Они вернулись в гостиную. На инкрустированном, округлой формы комоде в стиле рококо действительно красовался павлин. Жалюзи опущены, в комнате стояла пыльная духота. Пол полностью закрыт коврами. Единственным, что напоминало о двадцать первом веке, был на удивление современный телевизор.
– Маме и папе, разумеется, нравилось, что Сесилия «художественно одарена», – сказал Эммануил, устраиваясь в потёртом кожаном кресле. Ракель присела на край дивана. Под гобеленовой обивкой скрывалась коварная компания жёстких пружин. – Или, во всяком случае, папе. Ты же его знаешь. Он всю жизнь борется с посредственностью. Презирает довольство малым. Бросает вызов уравниловке. Выделяться хорошо. Так что, когда к ним приходили гости, он всегда приносил альбом с её эскизами и устраивал нечто вроде импровизированного мини-вернисажа с красным вином. Все ахали и соглашались: она так юна, так бескомпромиссна в своём художественном кредо, настоящий талант и тому подобное. Во всяком случае, Сесилия хранила свои старые вещи здесь. «Не говори, что они у тебя, – просила она, – если кто-нибудь спросит». – «Почему кто-то должен спросить?» – спрашивал я, но она сказала лишь то, что мне она доверяет. И если задуматься, то я, пожалуй, был единственным, кому она действительно могла доверять. – Голос Эммануила стал хриплым, он прикрыл глаза. Блаженное лицо, как у мученика.
Ракель ждала, когда он продолжит, но он так долго сидел с закрытыми глазами и молчал, что она звякнула чашкой о блюдце, чтобы напомнить о своём существовании.
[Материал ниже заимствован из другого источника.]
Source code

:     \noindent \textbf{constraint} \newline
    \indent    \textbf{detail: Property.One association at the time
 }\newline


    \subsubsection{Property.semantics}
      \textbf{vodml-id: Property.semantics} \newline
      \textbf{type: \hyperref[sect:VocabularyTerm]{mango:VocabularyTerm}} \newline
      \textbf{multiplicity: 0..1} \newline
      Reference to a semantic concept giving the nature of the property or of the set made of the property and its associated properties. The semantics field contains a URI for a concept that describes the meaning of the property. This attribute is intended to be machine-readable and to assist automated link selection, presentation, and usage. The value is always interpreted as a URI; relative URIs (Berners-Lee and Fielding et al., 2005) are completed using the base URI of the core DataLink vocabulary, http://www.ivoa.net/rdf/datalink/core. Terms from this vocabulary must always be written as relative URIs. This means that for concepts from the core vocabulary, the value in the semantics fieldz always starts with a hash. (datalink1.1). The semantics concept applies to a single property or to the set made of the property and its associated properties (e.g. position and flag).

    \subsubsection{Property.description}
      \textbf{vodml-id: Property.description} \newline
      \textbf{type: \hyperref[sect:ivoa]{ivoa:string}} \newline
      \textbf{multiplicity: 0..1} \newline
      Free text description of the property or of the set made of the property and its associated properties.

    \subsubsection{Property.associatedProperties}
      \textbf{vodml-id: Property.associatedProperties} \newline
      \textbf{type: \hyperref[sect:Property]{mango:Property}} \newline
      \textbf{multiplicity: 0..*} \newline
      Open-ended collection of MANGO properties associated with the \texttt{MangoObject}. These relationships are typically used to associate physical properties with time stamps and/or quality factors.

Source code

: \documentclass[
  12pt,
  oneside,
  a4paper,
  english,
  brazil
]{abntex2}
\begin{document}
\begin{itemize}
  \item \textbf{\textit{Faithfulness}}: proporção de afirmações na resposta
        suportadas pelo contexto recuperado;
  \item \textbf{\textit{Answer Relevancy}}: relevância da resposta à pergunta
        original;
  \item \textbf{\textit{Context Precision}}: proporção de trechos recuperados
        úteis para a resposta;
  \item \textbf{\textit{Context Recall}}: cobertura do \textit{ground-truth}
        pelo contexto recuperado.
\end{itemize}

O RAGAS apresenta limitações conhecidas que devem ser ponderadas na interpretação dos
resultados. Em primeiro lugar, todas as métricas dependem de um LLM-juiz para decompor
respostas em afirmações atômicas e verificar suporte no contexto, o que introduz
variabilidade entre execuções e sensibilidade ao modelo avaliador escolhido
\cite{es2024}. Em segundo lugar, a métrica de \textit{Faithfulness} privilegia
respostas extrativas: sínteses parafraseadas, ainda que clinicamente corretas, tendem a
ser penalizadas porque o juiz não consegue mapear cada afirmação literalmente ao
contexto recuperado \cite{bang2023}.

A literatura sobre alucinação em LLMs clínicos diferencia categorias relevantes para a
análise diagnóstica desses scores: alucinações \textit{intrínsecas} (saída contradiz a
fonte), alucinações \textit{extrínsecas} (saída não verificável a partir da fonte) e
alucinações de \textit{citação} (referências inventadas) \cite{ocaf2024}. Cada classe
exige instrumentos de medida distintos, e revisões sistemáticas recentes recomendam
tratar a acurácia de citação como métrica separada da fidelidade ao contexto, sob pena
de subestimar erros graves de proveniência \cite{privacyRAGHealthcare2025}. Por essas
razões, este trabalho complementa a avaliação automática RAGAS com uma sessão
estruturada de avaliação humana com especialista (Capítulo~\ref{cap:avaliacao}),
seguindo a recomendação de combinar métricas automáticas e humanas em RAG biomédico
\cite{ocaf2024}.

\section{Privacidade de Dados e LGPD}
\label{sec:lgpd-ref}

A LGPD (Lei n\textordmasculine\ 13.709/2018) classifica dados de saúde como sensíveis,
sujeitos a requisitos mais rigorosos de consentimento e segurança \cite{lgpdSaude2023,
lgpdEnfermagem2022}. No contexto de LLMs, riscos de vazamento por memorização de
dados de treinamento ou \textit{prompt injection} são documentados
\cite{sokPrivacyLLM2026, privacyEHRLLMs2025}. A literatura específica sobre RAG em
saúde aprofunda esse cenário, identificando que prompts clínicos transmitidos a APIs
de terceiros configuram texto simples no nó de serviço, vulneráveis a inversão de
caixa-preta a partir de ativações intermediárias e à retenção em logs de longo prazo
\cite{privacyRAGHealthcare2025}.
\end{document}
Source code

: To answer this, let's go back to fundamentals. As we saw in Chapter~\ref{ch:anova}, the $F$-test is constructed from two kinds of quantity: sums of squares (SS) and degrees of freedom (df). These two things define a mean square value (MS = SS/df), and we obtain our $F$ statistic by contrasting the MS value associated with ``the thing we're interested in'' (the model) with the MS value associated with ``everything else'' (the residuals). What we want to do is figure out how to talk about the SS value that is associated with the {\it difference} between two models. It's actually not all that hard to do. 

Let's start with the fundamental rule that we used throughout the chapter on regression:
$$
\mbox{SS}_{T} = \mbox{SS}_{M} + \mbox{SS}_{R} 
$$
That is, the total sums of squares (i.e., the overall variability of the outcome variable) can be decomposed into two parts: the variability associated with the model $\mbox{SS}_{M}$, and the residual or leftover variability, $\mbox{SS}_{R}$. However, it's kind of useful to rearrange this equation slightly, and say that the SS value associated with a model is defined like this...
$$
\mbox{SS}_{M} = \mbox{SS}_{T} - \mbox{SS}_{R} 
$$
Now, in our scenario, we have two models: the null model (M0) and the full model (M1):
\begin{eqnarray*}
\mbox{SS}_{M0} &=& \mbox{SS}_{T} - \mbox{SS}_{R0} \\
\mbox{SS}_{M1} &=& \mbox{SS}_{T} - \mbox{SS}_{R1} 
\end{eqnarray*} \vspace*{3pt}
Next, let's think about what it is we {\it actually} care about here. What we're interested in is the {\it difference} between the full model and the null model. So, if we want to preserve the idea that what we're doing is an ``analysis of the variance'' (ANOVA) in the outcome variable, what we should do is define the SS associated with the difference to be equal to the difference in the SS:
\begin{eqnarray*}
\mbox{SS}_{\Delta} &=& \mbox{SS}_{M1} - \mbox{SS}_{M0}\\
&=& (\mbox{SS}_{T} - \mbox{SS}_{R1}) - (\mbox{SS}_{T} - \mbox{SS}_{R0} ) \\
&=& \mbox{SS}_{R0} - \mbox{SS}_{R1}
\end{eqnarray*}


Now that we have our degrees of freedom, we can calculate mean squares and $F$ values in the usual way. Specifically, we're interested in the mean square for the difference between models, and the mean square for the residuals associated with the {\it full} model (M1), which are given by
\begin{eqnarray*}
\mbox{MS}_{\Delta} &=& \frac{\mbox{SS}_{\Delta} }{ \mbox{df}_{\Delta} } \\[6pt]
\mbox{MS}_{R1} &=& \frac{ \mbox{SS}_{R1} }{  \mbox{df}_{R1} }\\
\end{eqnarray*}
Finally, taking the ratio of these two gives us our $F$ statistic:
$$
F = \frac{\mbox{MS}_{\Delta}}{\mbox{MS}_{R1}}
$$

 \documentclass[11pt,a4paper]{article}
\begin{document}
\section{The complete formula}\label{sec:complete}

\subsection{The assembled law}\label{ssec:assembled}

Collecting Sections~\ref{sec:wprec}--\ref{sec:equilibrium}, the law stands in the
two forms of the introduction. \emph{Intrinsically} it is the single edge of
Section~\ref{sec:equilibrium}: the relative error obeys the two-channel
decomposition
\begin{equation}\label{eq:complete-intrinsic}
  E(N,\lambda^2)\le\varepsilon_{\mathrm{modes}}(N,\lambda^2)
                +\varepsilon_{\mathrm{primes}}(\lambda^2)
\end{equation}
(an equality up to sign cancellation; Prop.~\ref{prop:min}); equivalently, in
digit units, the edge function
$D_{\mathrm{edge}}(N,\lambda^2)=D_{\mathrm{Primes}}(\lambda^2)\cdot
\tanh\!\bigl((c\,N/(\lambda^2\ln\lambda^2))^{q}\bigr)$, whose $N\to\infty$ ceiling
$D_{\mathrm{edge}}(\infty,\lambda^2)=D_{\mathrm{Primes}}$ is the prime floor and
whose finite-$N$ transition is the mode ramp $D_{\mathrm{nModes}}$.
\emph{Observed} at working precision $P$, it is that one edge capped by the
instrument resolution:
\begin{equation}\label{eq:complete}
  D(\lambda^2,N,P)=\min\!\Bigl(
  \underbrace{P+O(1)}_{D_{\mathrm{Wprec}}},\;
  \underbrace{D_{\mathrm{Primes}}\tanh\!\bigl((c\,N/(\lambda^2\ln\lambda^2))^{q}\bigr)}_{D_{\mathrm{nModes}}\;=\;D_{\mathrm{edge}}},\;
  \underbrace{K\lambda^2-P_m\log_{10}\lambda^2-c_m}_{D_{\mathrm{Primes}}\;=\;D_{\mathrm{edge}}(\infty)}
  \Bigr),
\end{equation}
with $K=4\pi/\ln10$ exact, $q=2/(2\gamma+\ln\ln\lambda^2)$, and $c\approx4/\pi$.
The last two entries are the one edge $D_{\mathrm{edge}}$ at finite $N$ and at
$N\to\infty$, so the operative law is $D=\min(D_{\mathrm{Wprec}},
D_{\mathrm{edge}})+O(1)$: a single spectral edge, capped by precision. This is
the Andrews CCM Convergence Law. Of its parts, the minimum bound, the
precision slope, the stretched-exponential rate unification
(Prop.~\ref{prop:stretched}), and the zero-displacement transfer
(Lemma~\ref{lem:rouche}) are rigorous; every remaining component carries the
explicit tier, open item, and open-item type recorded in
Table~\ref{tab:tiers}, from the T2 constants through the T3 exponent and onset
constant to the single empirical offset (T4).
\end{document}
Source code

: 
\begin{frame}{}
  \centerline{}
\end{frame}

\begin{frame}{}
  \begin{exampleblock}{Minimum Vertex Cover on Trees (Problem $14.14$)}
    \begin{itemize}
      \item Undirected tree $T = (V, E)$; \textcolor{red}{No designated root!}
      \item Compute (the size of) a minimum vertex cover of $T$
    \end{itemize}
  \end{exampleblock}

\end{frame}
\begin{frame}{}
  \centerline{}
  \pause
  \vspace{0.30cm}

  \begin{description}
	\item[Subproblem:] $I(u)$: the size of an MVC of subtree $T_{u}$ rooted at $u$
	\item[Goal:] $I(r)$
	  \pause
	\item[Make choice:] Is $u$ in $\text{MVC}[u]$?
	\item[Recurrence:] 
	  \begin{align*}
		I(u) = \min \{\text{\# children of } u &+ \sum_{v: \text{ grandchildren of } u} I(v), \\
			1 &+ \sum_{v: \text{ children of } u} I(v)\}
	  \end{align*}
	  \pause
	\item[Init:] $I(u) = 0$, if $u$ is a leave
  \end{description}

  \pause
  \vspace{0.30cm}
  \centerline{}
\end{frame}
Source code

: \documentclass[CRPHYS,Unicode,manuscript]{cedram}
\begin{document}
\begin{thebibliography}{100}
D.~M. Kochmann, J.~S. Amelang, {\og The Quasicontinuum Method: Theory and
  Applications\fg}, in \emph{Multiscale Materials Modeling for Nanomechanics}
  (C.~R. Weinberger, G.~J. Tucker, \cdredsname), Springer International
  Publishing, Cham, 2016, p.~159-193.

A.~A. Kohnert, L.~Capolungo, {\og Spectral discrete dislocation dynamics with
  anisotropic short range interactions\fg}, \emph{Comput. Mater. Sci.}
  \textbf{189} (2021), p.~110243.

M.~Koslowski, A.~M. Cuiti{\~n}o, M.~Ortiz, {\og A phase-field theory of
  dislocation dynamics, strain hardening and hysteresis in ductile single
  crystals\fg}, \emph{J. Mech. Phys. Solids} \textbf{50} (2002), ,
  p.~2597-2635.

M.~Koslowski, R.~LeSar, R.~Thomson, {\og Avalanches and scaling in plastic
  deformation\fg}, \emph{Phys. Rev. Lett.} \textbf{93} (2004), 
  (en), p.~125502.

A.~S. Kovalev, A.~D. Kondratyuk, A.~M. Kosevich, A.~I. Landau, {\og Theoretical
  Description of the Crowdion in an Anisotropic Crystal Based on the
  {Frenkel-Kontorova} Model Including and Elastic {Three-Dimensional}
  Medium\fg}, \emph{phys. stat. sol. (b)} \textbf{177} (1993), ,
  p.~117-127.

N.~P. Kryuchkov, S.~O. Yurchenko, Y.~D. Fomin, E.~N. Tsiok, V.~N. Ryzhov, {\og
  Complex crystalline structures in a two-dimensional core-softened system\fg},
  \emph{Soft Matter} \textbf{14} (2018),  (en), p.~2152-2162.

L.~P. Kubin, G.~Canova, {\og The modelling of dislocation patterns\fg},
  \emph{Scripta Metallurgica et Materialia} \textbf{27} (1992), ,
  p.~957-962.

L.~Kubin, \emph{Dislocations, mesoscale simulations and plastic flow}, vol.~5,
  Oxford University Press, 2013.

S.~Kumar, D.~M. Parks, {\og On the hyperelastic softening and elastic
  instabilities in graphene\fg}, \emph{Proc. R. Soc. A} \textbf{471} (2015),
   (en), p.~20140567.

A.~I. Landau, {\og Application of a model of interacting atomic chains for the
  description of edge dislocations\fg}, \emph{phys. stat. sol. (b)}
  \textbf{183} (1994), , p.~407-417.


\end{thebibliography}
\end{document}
Дядя вздрогнул.
– Она оставила их на моё попечение, – произнёс он. – Попросила меня сохранить, позаботиться… – Голос снова растворился в молчании, испытывая терпение Ракели.
– Что именно она оставила?
Он рассмеялся лающим смехом.
– А ведь ты думаешь: зачем же он рассказывает это
Эммануил с явным усилием встал и направился туда, где, видимо, располагалась спальня, которая, как заметила Ракель сквозь приоткрывшуюся дверь, была загромождена ещё сильнее. Вдоль стен – плотно заставленные полки. На полу стопки газет и бумаг, между ними проходы. Жалюзи опущены и здесь, и всё это утопает в слабом свете старомодной хрустальной люстры.
Эммануил копошился там достаточно долго и наконец появился с двумя бумажными пакетами «Консум Стигбергсторгет».
– Ответ на твой вопрос звучит так: я думал, что она вернётся, – произнёс он. – Несмотря ни на что, это было бы нормально, да? Мы же верим, что завтра солнце снова взойдёт и законы гравитации никуда не денутся.
С осторожностью, противоречившей небрежному способу хранения, Эммануил развернул лист с написанным углём автопортретом. Сесилия изобразила себя в полупрофиль, с настороженным взглядом, она как будто сомневалась в том, что видела.
– Сколько ей здесь?
– Шестнадцать. Ну или семнадцать. Был период, когда она писала по автопортрету в день. Думаю, она оставила только хорошие, то, что ей не нравилось, она обычно сжигала.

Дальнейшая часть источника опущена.